The Doors : Morrison à la porte ?

Publié le par Athalide

The Doors : Morrison à la porte ?

Il ne viendrait à personne l’idée de contester le fait que The Doors est un groupe qui a compté dans l’épopée pop des années 60. Cependant depuis la mort de Morrison, une agaçante manie consiste à vouloir réécrire l’histoire en dissociant le groupe The Doors de son charismatique chanteur et à ne faire du premier que le support de la poésie forcément géniale du poète forcément maudit puisque mort à Paris et enterré au Père-Lachaise (comme Adolphe Thiers, comme quoi il n’ y a pas que des poètes mais aussi des bouchers).


Ainsi, certains continuent de dire " Jim Morrison et les Doors " au prétexte que le premier était un poète inspiré, beau comme un demi-dieu grec et que les autres membres des Doors n’étaient au plus que les faire-valoir de l’homme lézard.


Que le rock et les Doors n’aient eu qu’une importance relative dans la vie de Morrison, cela importe en définitive peu, car il est plus que vraisemblable que sans les Doors sa poésie n’aurait jamais dépassé l’audience de recueils publiés à compte d’auteurs. Résumer les Doors aux frasques de leur chanteur, c’est opérer un raccourci aussi agaçant qu’étonnant. La voix de Morrison était une des marques de fabrique du groupe et participe du son si particulier et si original de The Doors, mélange improbable entre le blues, le rock et la pop, mais elle n’est pas plus importante que l’orgue de Manzarek ou la guitare de Krieger, et pour le fan non-anglophone, le contenu des paroles n’a finalement qu’une portée limitée.


Mais d’où vient cette popularité étonnante de Morrison ? Trois facteurs peuvent être avancés : ses scandales à répétition, sa pose de poète et sa fin tragique.


Tout d’abord, une grande partie de la popularité de Morrison tient aux différents scandales qu’il provoqua tout au long de sa carrière avec The Doors, à la ville et sur scène. Ces esclandres, voire émeutes (cf. le fameux concert à Miami), ont indéniablement contribué à la notoriété du groupe et leur a permis d’élargir leur audience et de se faire un nom.


Mais, au bout du compte, ce ne sont pas tant les péripéties sur scène qui font aujourd’hui encore des Doors un groupe estimé, mais la qualité de leur production en studio.

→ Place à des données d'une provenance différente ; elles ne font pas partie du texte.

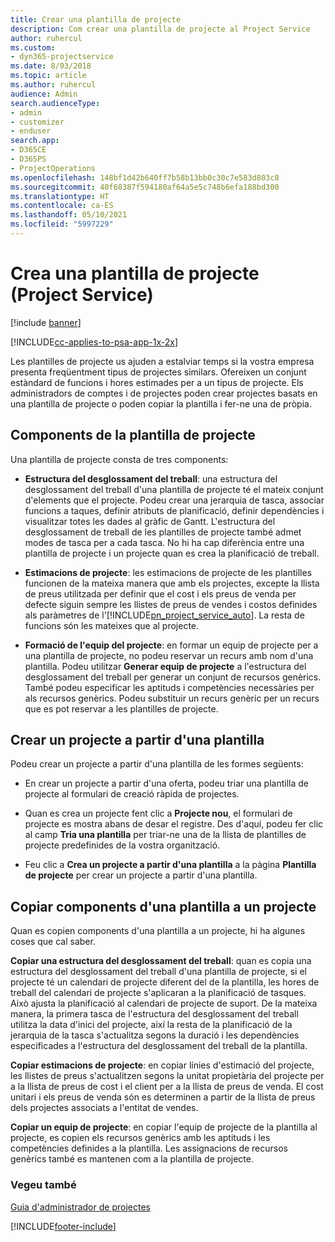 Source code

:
 ```yaml
---
title: Crear una plantilla de projecte
description: Com crear una plantilla de projecte al Project Service
author: ruhercul
ms.custom:
- dyn365-projectservice
ms.date: 8/03/2018
ms.topic: article
ms.author: ruhercul
audience: Admin
search.audienceType:
- admin
- customizer
- enduser
search.app:
- D365CE
- D365PS
- ProjectOperations
ms.openlocfilehash: 148bf1d42b640ff7b58b13bb0c30c7e583d803c8
ms.sourcegitcommit: 40f68387f594180af64a5e5c748b6efa188bd300
ms.translationtype: HT
ms.contentlocale: ca-ES
ms.lasthandoff: 05/10/2021
ms.locfileid: "5997229"
---
```

# <a name="create-a-project-template-project-service"></a>Crea una plantilla de projecte (Project Service)

[!include [banner](../includes/psa-now-project-operations.md)]

[!INCLUDE[cc-applies-to-psa-app-1x-2x](../includes/cc-applies-to-psa-app-1x-2x.md)]

Les plantilles de projecte us ajuden a estalviar temps si la vostra empresa presenta freqüentment tipus de projectes similars. Ofereixen un conjunt estàndard de funcions i hores estimades per a un tipus de projecte. Els administradors de comptes i de projectes poden crear projectes basats en una plantilla de projecte o poden copiar la plantilla i fer-ne una de pròpia.  
  
## <a name="components-of-project-template"></a>Components de la plantilla de projecte
 Una plantilla de projecte consta de tres components:  
  
- **Estructura del desglossament del treball**: una estructura del desglossament del treball d'una plantilla de projecte té el mateix conjunt d'elements que el projecte. Podeu crear una jerarquia de tasca, associar funcions a taques, definir atributs de planificació, definir dependències i visualitzar totes les dades al gràfic de Gantt. L'estructura del desglossament de treball de les plantilles de projecte també admet modes de tasca per a cada tasca. No hi ha cap diferència entre una plantilla de projecte i un projecte quan es crea la planificació de treball.  
  
- **Estimacions de projecte**: les estimacions de projecte de les plantilles funcionen de la mateixa manera que amb els projectes, excepte la llista de preus utilitzada per definir que el cost i els preus de venda per defecte siguin sempre les llistes de preus de vendes i costos definides als paràmetres de l'[!INCLUDE[pn_project_service_auto](../includes/pn-project-service-auto.md)]. La resta de funcions són les mateixes que al projecte.  
  
- **Formació de l'equip del projecte**: en formar un equip de projecte per a una plantilla de projecte, no podeu reservar un recurs amb nom d'una plantilla. Podeu utilitzar **Generar equip de projecte** a l'estructura del desglossament del treball per generar un conjunt de recursos genèrics. També podeu especificar les aptituds i competències necessàries per als recursos genèrics. Podeu substituir un recurs genèric per un recurs que es pot reservar a les plantilles de projecte.  
  
## <a name="create-a-project-from-a-template"></a>Crear un projecte a partir d'una plantilla  
 Podeu crear un projecte a partir d'una plantilla de les formes següents:  
  
-   En crear un projecte a partir d'una oferta, podeu triar una plantilla de projecte al formulari de creació ràpida de projectes.  
  
-   Quan es crea un projecte fent clic a **Projecte nou**, el formulari de projecte es mostra abans de desar el registre. Des d'aquí, podeu fer clic al camp **Tria una plantilla** per triar-ne una de la llista de plantilles de projecte predefinides de la vostra organització.  
  
-   Feu clic a **Crea un projecte a partir d'una plantilla** a la pàgina **Plantilla de projecte** per crear un projecte a partir d'una plantilla.  
  
## <a name="copying-components-of-a-template-to-a-project"></a>Copiar components d'una plantilla a un projecte  
 Quan es copien components d'una plantilla a un projecte, hi ha algunes coses que cal saber.  
  
 **Copiar una estructura del desglossament del treball**: quan es copia una estructura del desglossament del treball d'una plantilla de projecte, si el projecte té un calendari de projecte diferent del de la plantilla, les hores de treball del calendari de projecte s'aplicaran a la planificació de tasques. Això ajusta la planificació al calendari de projecte de suport. De la mateixa manera, la primera tasca de l'estructura del desglossament del treball utilitza la data d'inici del projecte, així la resta de la planificació de la jerarquia de la tasca s'actualitza segons la duració i les dependències especificades a l'estructura del desglossament del treball de la plantilla.  
  
 **Copiar estimacions de projecte**: en copiar línies d'estimació del projecte, les llistes de preus s'actualitzen segons la unitat propietària del projecte per a la llista de preus de cost i el client per a la llista de preus de venda. El cost unitari i els preus de venda són es determinen a partir de la llista de preus dels projectes associats a l'entitat de vendes.  
  
 **Copiar un equip de projecte**: en copiar l'equip de projecte de la plantilla al projecte, es copien els recursos genèrics amb les aptituds i les competències definides a la plantilla. Les assignacions de recursos genèrics també es mantenen com a la plantilla de projecte.  
  
### <a name="see-also"></a>Vegeu també  
 [Guia d'administrador de projectes](../psa/project-manager-guide.md)


[!INCLUDE[footer-include](../includes/footer-banner.md)] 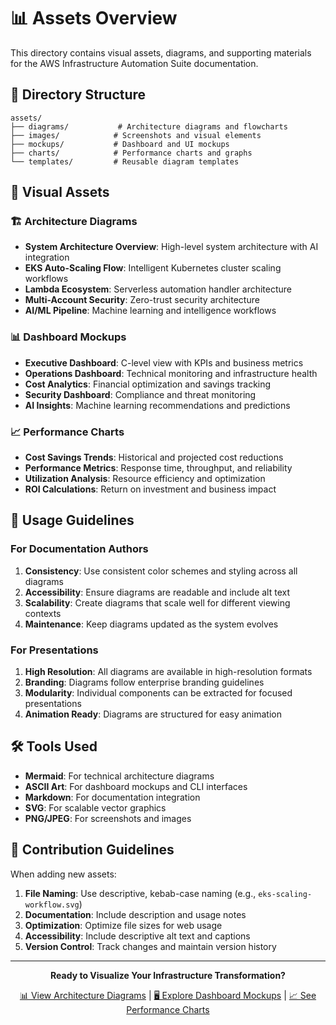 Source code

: # 📊 Assets Overview

This directory contains visual assets, diagrams, and supporting materials for the AWS Infrastructure Automation Suite documentation.

## 📁 Directory Structure

```
assets/
├── diagrams/           # Architecture diagrams and flowcharts
├── images/            # Screenshots and visual elements
├── mockups/           # Dashboard and UI mockups
├── charts/            # Performance charts and graphs
└── templates/         # Reusable diagram templates
```

## 🎨 Visual Assets

### 🏗️ Architecture Diagrams
- **System Architecture Overview**: High-level system architecture with AI integration
- **EKS Auto-Scaling Flow**: Intelligent Kubernetes cluster scaling workflows
- **Lambda Ecosystem**: Serverless automation handler architecture
- **Multi-Account Security**: Zero-trust security architecture
- **AI/ML Pipeline**: Machine learning and intelligence workflows

### 📊 Dashboard Mockups
- **Executive Dashboard**: C-level view with KPIs and business metrics
- **Operations Dashboard**: Technical monitoring and infrastructure health
- **Cost Analytics**: Financial optimization and savings tracking
- **Security Dashboard**: Compliance and threat monitoring
- **AI Insights**: Machine learning recommendations and predictions

### 📈 Performance Charts
- **Cost Savings Trends**: Historical and projected cost reductions
- **Performance Metrics**: Response time, throughput, and reliability
- **Utilization Analysis**: Resource efficiency and optimization
- **ROI Calculations**: Return on investment and business impact

## 🎯 Usage Guidelines

### For Documentation Authors
1. **Consistency**: Use consistent color schemes and styling across all diagrams
2. **Accessibility**: Ensure diagrams are readable and include alt text
3. **Scalability**: Create diagrams that scale well for different viewing contexts
4. **Maintenance**: Keep diagrams updated as the system evolves

### For Presentations
1. **High Resolution**: All diagrams are available in high-resolution formats
2. **Branding**: Diagrams follow enterprise branding guidelines
3. **Modularity**: Individual components can be extracted for focused presentations
4. **Animation Ready**: Diagrams are structured for easy animation

## 🛠️ Tools Used

- **Mermaid**: For technical architecture diagrams
- **ASCII Art**: For dashboard mockups and CLI interfaces
- **Markdown**: For documentation integration
- **SVG**: For scalable vector graphics
- **PNG/JPEG**: For screenshots and images

## 📝 Contribution Guidelines

When adding new assets:

1. **File Naming**: Use descriptive, kebab-case naming (e.g., `eks-scaling-workflow.svg`)
2. **Documentation**: Include description and usage notes
3. **Optimization**: Optimize file sizes for web usage
4. **Accessibility**: Include descriptive alt text and captions
5. **Version Control**: Track changes and maintain version history

---

<div align="center">

**Ready to Visualize Your Infrastructure Transformation?**

[📊 View Architecture Diagrams](./diagrams/) | [🖥️ Explore Dashboard Mockups](./mockups/) | [📈 See Performance Charts](./charts/)

</div> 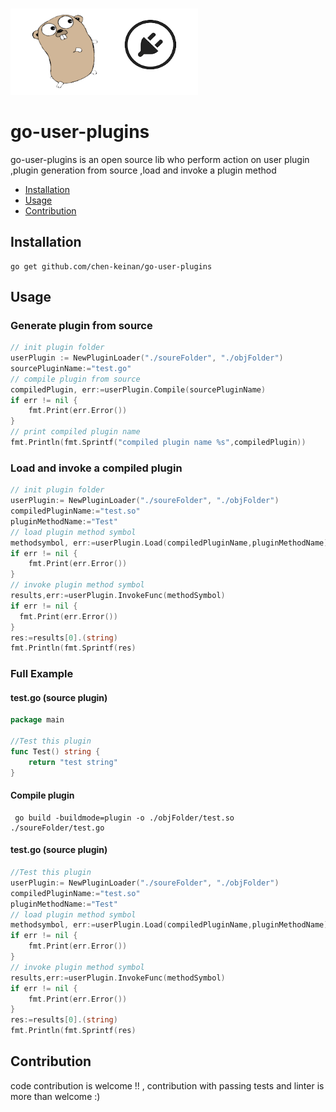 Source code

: <br><img src="./pkg/img/golang-plugins.png" width="300" alt="golang plugin logo"><br>
# go-user-plugins

go-user-plugins is an open source lib who perform action on user plugin ,plugin generation from source ,load and invoke a plugin method


* [Installation](#installation)
* [Usage](#usage)
* [Contribution](#Contribution)


## Installation

```
go get github.com/chen-keinan/go-user-plugins
```

## Usage
### Generate plugin from source

```go
// init plugin folder
userPlugin := NewPluginLoader("./soureFolder", "./objFolder")
sourcePluginName:="test.go"
// compile plugin from source
compiledPlugin, err:=userPlugin.Compile(sourcePluginName)
if err != nil {
    fmt.Print(err.Error())
}
// print compiled plugin name
fmt.Println(fmt.Sprintf("compiled plugin name %s",compiledPlugin))
```

### Load and invoke a compiled plugin

```go
// init plugin folder
userPlugin:= NewPluginLoader("./soureFolder", "./objFolder")
compiledPluginName:="test.so"
pluginMethodName:="Test"
// load plugin method symbol
methodsymbol, err:=userPlugin.Load(compiledPluginName,pluginMethodName)
if err != nil {
    fmt.Print(err.Error())
}
// invoke plugin method symbol
results,err:=userPlugin.InvokeFunc(methodSymbol)
if err != nil {
  fmt.Print(err.Error())
}
res:=results[0].(string)
fmt.Println(fmt.Sprintf(res)
```

### Full Example 
#### test.go (source plugin)
```go
package main

//Test this plugin
func Test() string {
	return "test string"
}
```
#### Compile plugin
```shell
 go build -buildmode=plugin -o ./objFolder/test.so ./soureFolder/test.go
```

#### test.go (source plugin)
```go
//Test this plugin
userPlugin:= NewPluginLoader("./soureFolder", "./objFolder")
compiledPluginName:="test.so"
pluginMethodName:="Test"
// load plugin method symbol
methodsymbol, err:=userPlugin.Load(compiledPluginName,pluginMethodName)
if err != nil {
    fmt.Print(err.Error())
}
// invoke plugin method symbol
results,err:=userPlugin.InvokeFunc(methodSymbol)
if err != nil {
    fmt.Print(err.Error())
}
res:=results[0].(string)
fmt.Println(fmt.Sprintf(res)
```

## Contribution
code contribution is welcome !! , contribution with passing tests and linter is more than welcome :)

Le parfum de scandale, les débordements scéniques - dont Oliver Stone s’est largement inspiré pour son film The Doors sorti en 1991 - tout cela importe peu car ces frasques n’ont en elles-mêmes aucune espèce de portée symbolique ou politique. Les agissements de Morrison débouchaient sur une aporie. Ainsi, la dénonciation de la passivité du spectateur et de la perversité de la société du spectacle (on est tout de même loin de Debord) devient vite obscène lorsque le dénonciateur devient sycophante en raillant son public alors qu’il n’oublie pas de passer au tiroir-caisse.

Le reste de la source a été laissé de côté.